[Activity]: Every line in the data below that includes "sharing" belongs in the answer, copied as it stands.

[The data]:
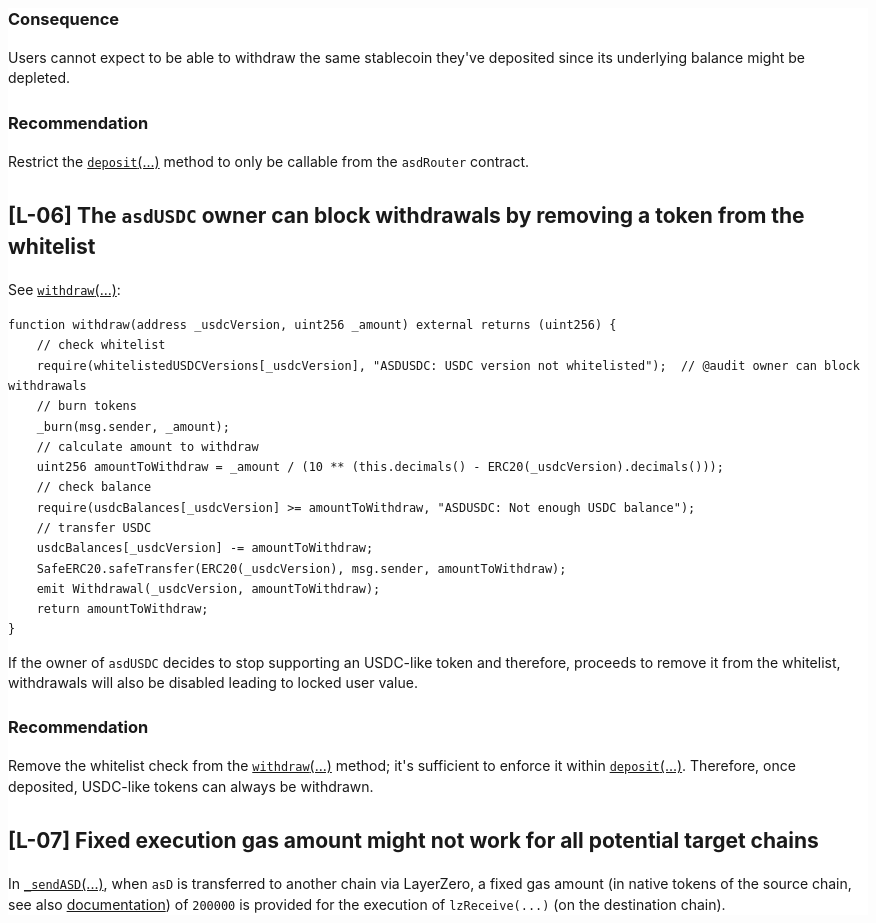 ### Consequence

Users cannot expect to be able to withdraw the same stablecoin they've deposited since its underlying balance might be depleted.

### Recommendation

Restrict the [`deposit`(...)](https://github.com/code-423n4/2024-03-canto/blob/1516028017a34ccfb4b0b19f5c5f17f5fa4cad42/contracts/asd/asdUSDC.sol#L34-L44) method to only be callable from the `asdRouter` contract.

## [L-06] The `asdUSDC` owner can block withdrawals by removing a token from the whitelist

See [`withdraw`(...)](https://github.com/code-423n4/2024-03-canto/blob/1516028017a34ccfb4b0b19f5c5f17f5fa4cad42/contracts/asd/asdUSDC.sol#L52-L66):

```solidity
function withdraw(address _usdcVersion, uint256 _amount) external returns (uint256) {
    // check whitelist
    require(whitelistedUSDCVersions[_usdcVersion], "ASDUSDC: USDC version not whitelisted");  // @audit owner can block withdrawals
    // burn tokens
    _burn(msg.sender, _amount);
    // calculate amount to withdraw
    uint256 amountToWithdraw = _amount / (10 ** (this.decimals() - ERC20(_usdcVersion).decimals()));
    // check balance
    require(usdcBalances[_usdcVersion] >= amountToWithdraw, "ASDUSDC: Not enough USDC balance");
    // transfer USDC
    usdcBalances[_usdcVersion] -= amountToWithdraw;
    SafeERC20.safeTransfer(ERC20(_usdcVersion), msg.sender, amountToWithdraw);
    emit Withdrawal(_usdcVersion, amountToWithdraw);
    return amountToWithdraw;
}
```

If the owner of `asdUSDC` decides to stop supporting an USDC-like token and therefore, proceeds to remove it from the whitelist, withdrawals will also be disabled leading to locked user value.

### Recommendation

Remove the whitelist check from the [`withdraw`(...)](https://github.com/code-423n4/2024-03-canto/blob/1516028017a34ccfb4b0b19f5c5f17f5fa4cad42/contracts/asd/asdUSDC.sol#L52-L66) method; it's sufficient to enforce it within [`deposit`(...)](https://github.com/code-423n4/2024-03-canto/blob/1516028017a34ccfb4b0b19f5c5f17f5fa4cad42/contracts/asd/asdUSDC.sol#L34-L44). Therefore, once deposited, USDC-like tokens can always be withdrawn.

## [L-07] Fixed execution gas amount might not work for all potential target chains

In [`_sendASD`(...)](https://github.com/code-423n4/2024-03-canto/blob/1516028017a34ccfb4b0b19f5c5f17f5fa4cad42/contracts/asd/asdRouter.sol#L151-L152), when `asD` is transferred to another chain via LayerZero, a fixed gas amount (in native tokens of the source chain, see also [documentation](https://docs.layerzero.network/v2/developers/evm/gas-settings/options#lzreceive-option)) of `200000` is provided for the execution of `lzReceive(...)` (on the destination chain).
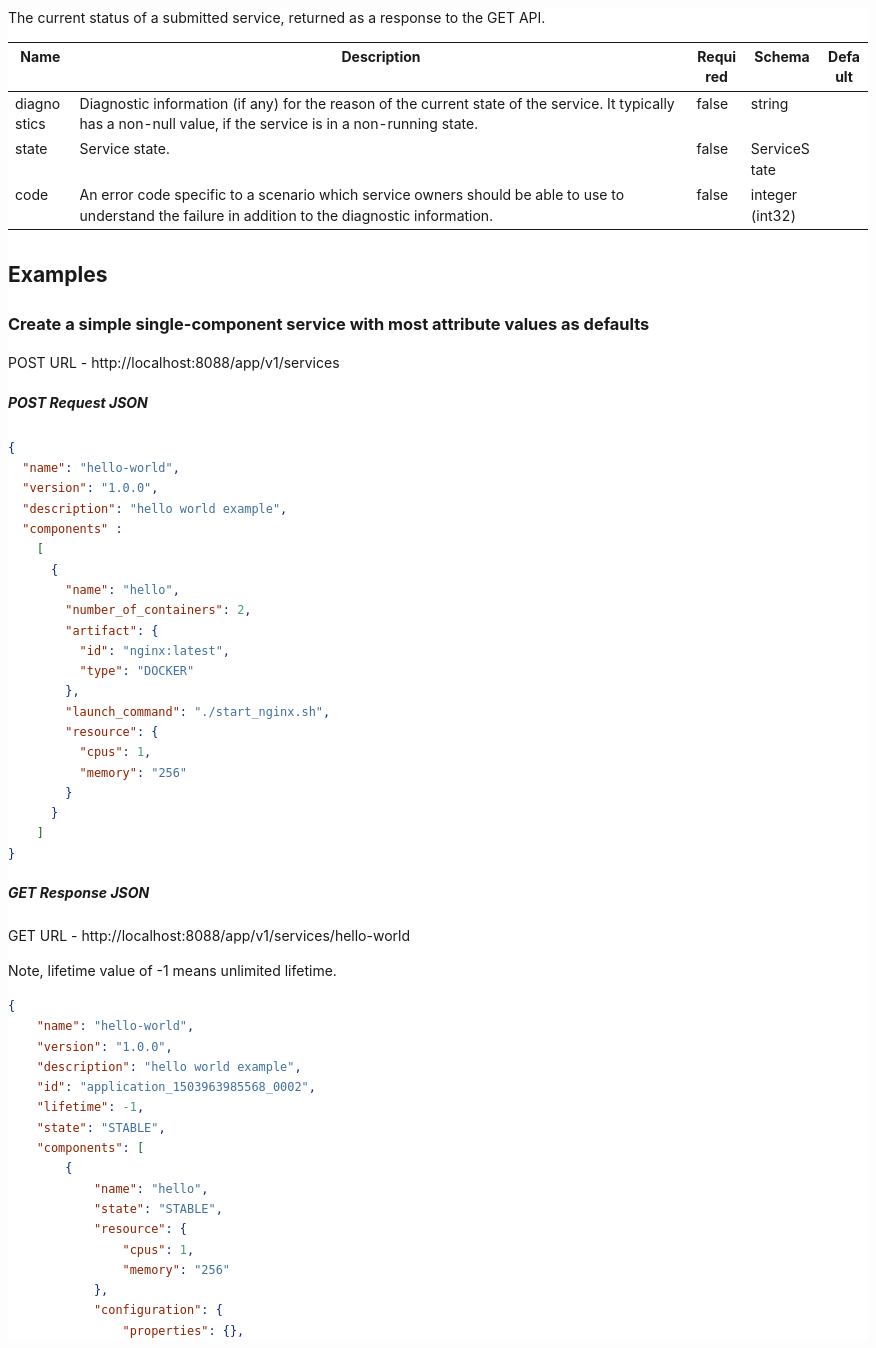 The current status of a submitted service, returned as a response to the GET API.

|Name|Description|Required|Schema|Default|
|----|----|----|----|----|
|diagnostics|Diagnostic information (if any) for the reason of the current state of the service. It typically has a non-null value, if the service is in a non-running state.|false|string||
|state|Service state.|false|ServiceState||
|code|An error code specific to a scenario which service owners should be able to use to understand the failure in addition to the diagnostic information.|false|integer (int32)||



## Examples

### Create a simple single-component service with most attribute values as defaults
POST URL - http://localhost:8088/app/v1/services

##### POST Request JSON
```json
{
  "name": "hello-world",
  "version": "1.0.0",
  "description": "hello world example",
  "components" :
    [
      {
        "name": "hello",
        "number_of_containers": 2,
        "artifact": {
          "id": "nginx:latest",
          "type": "DOCKER"
        },
        "launch_command": "./start_nginx.sh",
        "resource": {
          "cpus": 1,
          "memory": "256"
        }
      }
    ]
}
```

##### GET Response JSON
GET URL - http://localhost:8088/app/v1/services/hello-world

Note, lifetime value of -1 means unlimited lifetime.

```json
{
    "name": "hello-world",
    "version": "1.0.0",
    "description": "hello world example",
    "id": "application_1503963985568_0002",
    "lifetime": -1,
    "state": "STABLE",
    "components": [
        {
            "name": "hello",
            "state": "STABLE",
            "resource": {
                "cpus": 1,
                "memory": "256"
            },
            "configuration": {
                "properties": {},
```
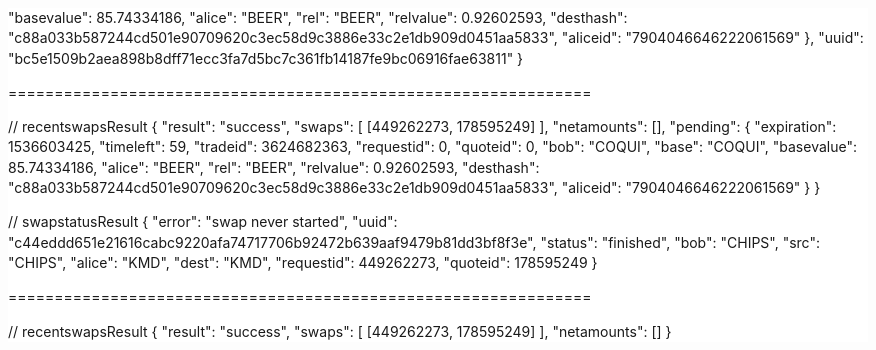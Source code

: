 "basevalue": 85.74334186,
"alice": "BEER",
"rel": "BEER",
"relvalue": 0.92602593,
"desthash": "c88a033b587244cd501e90709620c3ec58d9c3886e33c2e1db909d0451aa5833",
"aliceid": "7904046646222061569"
},
"uuid": "bc5e1509b2aea898b8dff71ecc3fa7d5bc7c361fb14187fe9bc06916fae63811"
}

===============================================================

// recentswapsResult
{
"result": "success",
"swaps": [
[449262273, 178595249]
],
"netamounts": [],
"pending": {
"expiration": 1536603425,
"timeleft": 59,
"tradeid": 3624682363,
"requestid": 0,
"quoteid": 0,
"bob": "COQUI",
"base": "COQUI",
"basevalue": 85.74334186,
"alice": "BEER",
"rel": "BEER",
"relvalue": 0.92602593,
"desthash": "c88a033b587244cd501e90709620c3ec58d9c3886e33c2e1db909d0451aa5833",
"aliceid": "7904046646222061569"
}
}

// swapstatusResult
{
"error": "swap never started",
"uuid": "c44eddd651e21616cabc9220afa74717706b92472b639aaf9479b81dd3bf8f3e",
"status": "finished",
"bob": "CHIPS",
"src": "CHIPS",
"alice": "KMD",
"dest": "KMD",
"requestid": 449262273,
"quoteid": 178595249
}

===============================================================

// recentswapsResult
{
"result": "success",
"swaps": [
[449262273, 178595249]
],
"netamounts": []
}
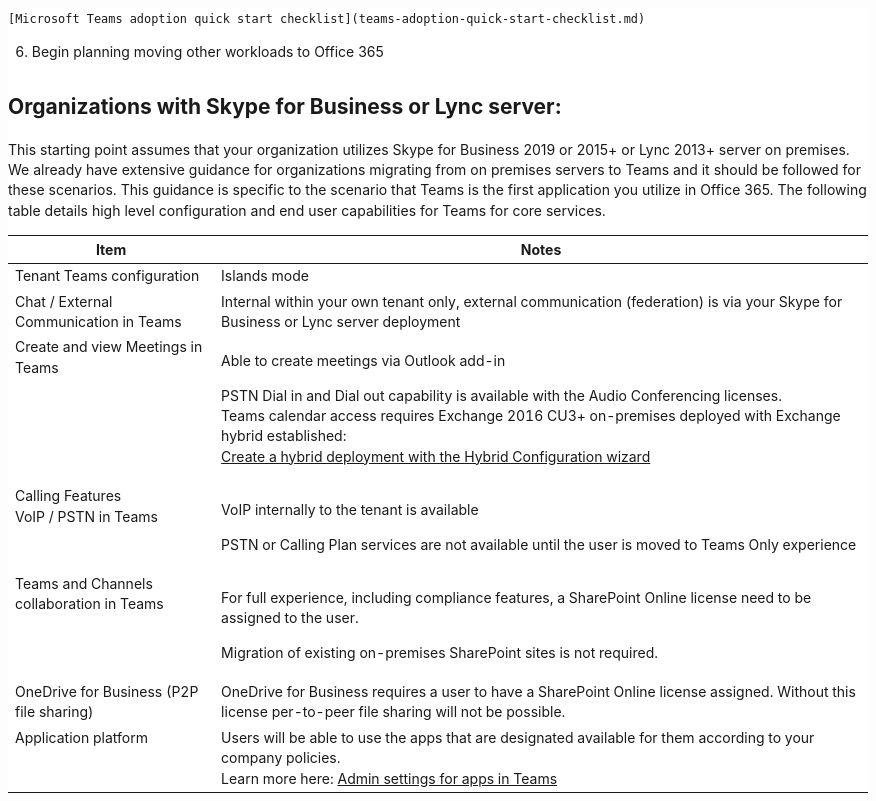     [Microsoft Teams adoption quick start checklist](teams-adoption-quick-start-checklist.md)

6.  Begin planning moving other workloads to Office 365

## Organizations **<span class="underline">with</span>** Skype for Business or Lync server: 

This starting point assumes that your organization utilizes Skype for Business 2019 or 2015+ or Lync 2013+ server on premises. We already have extensive guidance for organizations migrating from on premises servers to Teams and it should be followed for these scenarios. This guidance is specific to the scenario that Teams is the first application you utilize in Office 365. The following table details high level configuration and end user capabilities for Teams for core services.

<table>
<thead>
<tr class="header">
<th>Item</th>
<th>Notes</th>
</tr>
</thead>
<tbody>
<tr class="odd">
<td>Tenant Teams configuration</td>
<td>Islands mode</td>
</tr>
<tr class="even">
<td>Chat / External Communication in Teams</td>
<td>Internal within your own tenant only, external communication (federation) is via your Skype for Business or Lync server deployment</td>
</tr>
<tr class="odd">
<td>Create and view Meetings in Teams</td>
<td><p>Able to create meetings via Outlook add-in</p>
<p>PSTN Dial in and Dial out capability is available with the Audio Conferencing licenses.<br />
Teams calendar access requires Exchange 2016 CU3+ on-premises deployed with Exchange hybrid established:<br />
<a href="https://docs.microsoft.com/exchange/hybrid-deployment/deploy-hybrid">Create a hybrid deployment with the Hybrid Configuration wizard</a></p></td>
</tr>
<tr class="even">
<td>Calling Features<br />
VoIP / PSTN in Teams</td>
<td><p>VoIP internally to the tenant is available</p>
<p>PSTN or Calling Plan services are not available until the user is moved to Teams Only experience</p></td>
</tr>
<tr class="odd">
<td>Teams and Channels collaboration in Teams</td>
<td><p>For full experience, including compliance features, a SharePoint Online license need to be assigned to the user.</p>
<p>Migration of existing on-premises SharePoint sites is not required.</p></td>
</tr>
<tr class="even">
<td>OneDrive for Business (P2P file sharing)</td>
<td>OneDrive for Business requires a user to have a SharePoint Online license assigned. Without this license per-to-peer file sharing will not be possible.</td>
</tr>
<tr class="odd">
<td>Application platform</td>
<td>Users will be able to use the apps that are designated available for them according to your company policies.<br />
Learn more here: <a href="https://docs.microsoft.com/microsoftteams/admin-settings">Admin settings for apps in Teams</a></td>
</tr>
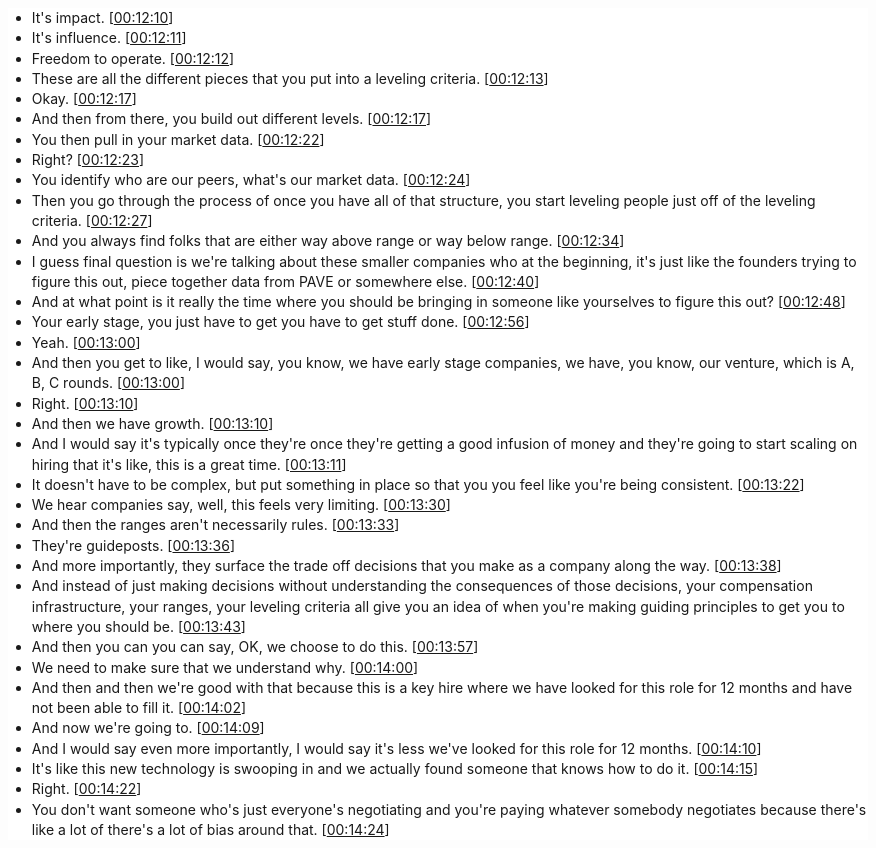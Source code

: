 *  It's impact. [[00:12:10](https://www.youtube.com/watch?v=g0QaLDVBzz4&t=730.28s)]
*  It's influence. [[00:12:11](https://www.youtube.com/watch?v=g0QaLDVBzz4&t=731.3199999999999s)]
*  Freedom to operate. [[00:12:12](https://www.youtube.com/watch?v=g0QaLDVBzz4&t=732.28s)]
*  These are all the different pieces that you put into a leveling criteria. [[00:12:13](https://www.youtube.com/watch?v=g0QaLDVBzz4&t=733.92s)]
*  Okay. [[00:12:17](https://www.youtube.com/watch?v=g0QaLDVBzz4&t=737.2s)]
*  And then from there, you build out different levels. [[00:12:17](https://www.youtube.com/watch?v=g0QaLDVBzz4&t=737.72s)]
*  You then pull in your market data. [[00:12:22](https://www.youtube.com/watch?v=g0QaLDVBzz4&t=742.0s)]
*  Right? [[00:12:23](https://www.youtube.com/watch?v=g0QaLDVBzz4&t=743.88s)]
*  You identify who are our peers, what's our market data. [[00:12:24](https://www.youtube.com/watch?v=g0QaLDVBzz4&t=744.48s)]
*  Then you go through the process of once you have all of that structure, you start leveling people just off of the leveling criteria. [[00:12:27](https://www.youtube.com/watch?v=g0QaLDVBzz4&t=747.08s)]
*  And you always find folks that are either way above range or way below range. [[00:12:34](https://www.youtube.com/watch?v=g0QaLDVBzz4&t=754.16s)]
*  I guess final question is we're talking about these smaller companies who at the beginning, it's just like the founders trying to figure this out, piece together data from PAVE or somewhere else. [[00:12:40](https://www.youtube.com/watch?v=g0QaLDVBzz4&t=760.76s)]
*  And at what point is it really the time where you should be bringing in someone like yourselves to figure this out? [[00:12:48](https://www.youtube.com/watch?v=g0QaLDVBzz4&t=768.64s)]
*  Your early stage, you just have to get you have to get stuff done. [[00:12:56](https://www.youtube.com/watch?v=g0QaLDVBzz4&t=776.16s)]
*  Yeah. [[00:13:00](https://www.youtube.com/watch?v=g0QaLDVBzz4&t=780.0s)]
*  And then you get to like, I would say, you know, we have early stage companies, we have, you know, our venture, which is A, B, C rounds. [[00:13:00](https://www.youtube.com/watch?v=g0QaLDVBzz4&t=780.76s)]
*  Right. [[00:13:10](https://www.youtube.com/watch?v=g0QaLDVBzz4&t=790.12s)]
*  And then we have growth. [[00:13:10](https://www.youtube.com/watch?v=g0QaLDVBzz4&t=790.4s)]
*  And I would say it's typically once they're once they're getting a good infusion of money and they're going to start scaling on hiring that it's like, this is a great time. [[00:13:11](https://www.youtube.com/watch?v=g0QaLDVBzz4&t=791.76s)]
*  It doesn't have to be complex, but put something in place so that you you feel like you're being consistent. [[00:13:22](https://www.youtube.com/watch?v=g0QaLDVBzz4&t=802.9599999999999s)]
*  We hear companies say, well, this feels very limiting. [[00:13:30](https://www.youtube.com/watch?v=g0QaLDVBzz4&t=810.24s)]
*  And then the ranges aren't necessarily rules. [[00:13:33](https://www.youtube.com/watch?v=g0QaLDVBzz4&t=813.12s)]
*  They're guideposts. [[00:13:36](https://www.youtube.com/watch?v=g0QaLDVBzz4&t=816.84s)]
*  And more importantly, they surface the trade off decisions that you make as a company along the way. [[00:13:38](https://www.youtube.com/watch?v=g0QaLDVBzz4&t=818.44s)]
*  And instead of just making decisions without understanding the consequences of those decisions, your compensation infrastructure, your ranges, your leveling criteria all give you an idea of when you're making guiding principles to get you to where you should be. [[00:13:43](https://www.youtube.com/watch?v=g0QaLDVBzz4&t=823.12s)]
*  And then you can you can say, OK, we choose to do this. [[00:13:57](https://www.youtube.com/watch?v=g0QaLDVBzz4&t=837.36s)]
*  We need to make sure that we understand why. [[00:14:00](https://www.youtube.com/watch?v=g0QaLDVBzz4&t=840.0s)]
*  And then and then we're good with that because this is a key hire where we have looked for this role for 12 months and have not been able to fill it. [[00:14:02](https://www.youtube.com/watch?v=g0QaLDVBzz4&t=842.52s)]
*  And now we're going to. [[00:14:09](https://www.youtube.com/watch?v=g0QaLDVBzz4&t=849.8s)]
*  And I would say even more importantly, I would say it's less we've looked for this role for 12 months. [[00:14:10](https://www.youtube.com/watch?v=g0QaLDVBzz4&t=850.64s)]
*  It's like this new technology is swooping in and we actually found someone that knows how to do it. [[00:14:15](https://www.youtube.com/watch?v=g0QaLDVBzz4&t=855.9599999999999s)]
*  Right. [[00:14:22](https://www.youtube.com/watch?v=g0QaLDVBzz4&t=862.52s)]
*  You don't want someone who's just everyone's negotiating and you're paying whatever somebody negotiates because there's like a lot of there's a lot of bias around that. [[00:14:24](https://www.youtube.com/watch?v=g0QaLDVBzz4&t=864.48s)]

[Response]:
<td>OneDrive for Business (P2P file sharing)</td>
<td>OneDrive for Business requires a user to have a SharePoint Online license assigned. Without this license per-to-peer file sharing will not be possible.</td>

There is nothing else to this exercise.